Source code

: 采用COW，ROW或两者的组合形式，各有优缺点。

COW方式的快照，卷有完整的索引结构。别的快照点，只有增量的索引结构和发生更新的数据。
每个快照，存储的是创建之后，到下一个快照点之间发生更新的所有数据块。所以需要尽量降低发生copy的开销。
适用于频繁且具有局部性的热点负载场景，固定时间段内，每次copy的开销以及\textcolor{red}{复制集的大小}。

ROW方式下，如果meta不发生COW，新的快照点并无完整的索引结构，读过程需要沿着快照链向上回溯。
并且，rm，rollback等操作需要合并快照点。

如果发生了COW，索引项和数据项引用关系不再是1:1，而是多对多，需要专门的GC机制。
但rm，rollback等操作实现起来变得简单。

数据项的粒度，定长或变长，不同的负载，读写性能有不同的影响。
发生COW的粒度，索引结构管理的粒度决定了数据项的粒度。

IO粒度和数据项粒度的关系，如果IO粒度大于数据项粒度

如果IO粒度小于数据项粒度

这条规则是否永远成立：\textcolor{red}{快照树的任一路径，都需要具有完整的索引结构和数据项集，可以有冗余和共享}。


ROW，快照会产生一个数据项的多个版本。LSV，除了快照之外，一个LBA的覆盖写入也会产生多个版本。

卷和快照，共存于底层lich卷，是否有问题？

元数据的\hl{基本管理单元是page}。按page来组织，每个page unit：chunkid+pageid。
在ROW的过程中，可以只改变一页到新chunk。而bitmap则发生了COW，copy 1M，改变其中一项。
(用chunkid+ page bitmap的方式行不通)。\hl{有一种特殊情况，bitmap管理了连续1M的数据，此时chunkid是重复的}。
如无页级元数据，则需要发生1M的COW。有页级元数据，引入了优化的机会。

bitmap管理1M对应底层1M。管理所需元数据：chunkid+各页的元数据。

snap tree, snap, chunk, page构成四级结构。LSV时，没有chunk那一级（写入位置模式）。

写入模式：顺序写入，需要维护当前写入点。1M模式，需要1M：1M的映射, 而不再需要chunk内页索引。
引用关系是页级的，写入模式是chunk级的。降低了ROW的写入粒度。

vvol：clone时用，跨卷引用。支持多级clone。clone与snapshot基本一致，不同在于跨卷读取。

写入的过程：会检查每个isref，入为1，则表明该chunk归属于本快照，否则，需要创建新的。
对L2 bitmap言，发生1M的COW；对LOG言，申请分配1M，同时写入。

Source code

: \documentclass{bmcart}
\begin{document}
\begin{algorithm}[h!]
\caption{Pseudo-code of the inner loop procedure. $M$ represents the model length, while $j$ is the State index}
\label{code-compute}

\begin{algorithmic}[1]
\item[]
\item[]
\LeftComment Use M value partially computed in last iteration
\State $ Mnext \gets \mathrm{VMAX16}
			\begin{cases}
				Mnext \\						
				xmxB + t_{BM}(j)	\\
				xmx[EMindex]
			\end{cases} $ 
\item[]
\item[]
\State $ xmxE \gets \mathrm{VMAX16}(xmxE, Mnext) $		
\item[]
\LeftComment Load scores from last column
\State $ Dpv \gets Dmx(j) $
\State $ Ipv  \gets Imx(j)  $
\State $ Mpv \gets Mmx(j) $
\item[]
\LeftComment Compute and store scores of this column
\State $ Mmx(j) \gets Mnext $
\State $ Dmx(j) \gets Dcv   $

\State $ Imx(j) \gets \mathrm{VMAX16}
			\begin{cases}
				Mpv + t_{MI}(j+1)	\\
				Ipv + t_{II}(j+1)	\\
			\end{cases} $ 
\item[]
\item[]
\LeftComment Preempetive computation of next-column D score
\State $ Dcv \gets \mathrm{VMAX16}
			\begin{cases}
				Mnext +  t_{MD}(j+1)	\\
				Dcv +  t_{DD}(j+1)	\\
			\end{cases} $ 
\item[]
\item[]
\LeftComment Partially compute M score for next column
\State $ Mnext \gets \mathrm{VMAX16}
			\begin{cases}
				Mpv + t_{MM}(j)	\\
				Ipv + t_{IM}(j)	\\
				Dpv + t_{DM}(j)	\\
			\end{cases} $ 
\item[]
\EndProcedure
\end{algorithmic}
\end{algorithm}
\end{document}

-------

WORK TASK: Where the string "scores" occurs in a line of the listing, copy the line.

COMPLETED TASK:
\LeftComment Load scores from last column
\LeftComment Compute and store scores of this column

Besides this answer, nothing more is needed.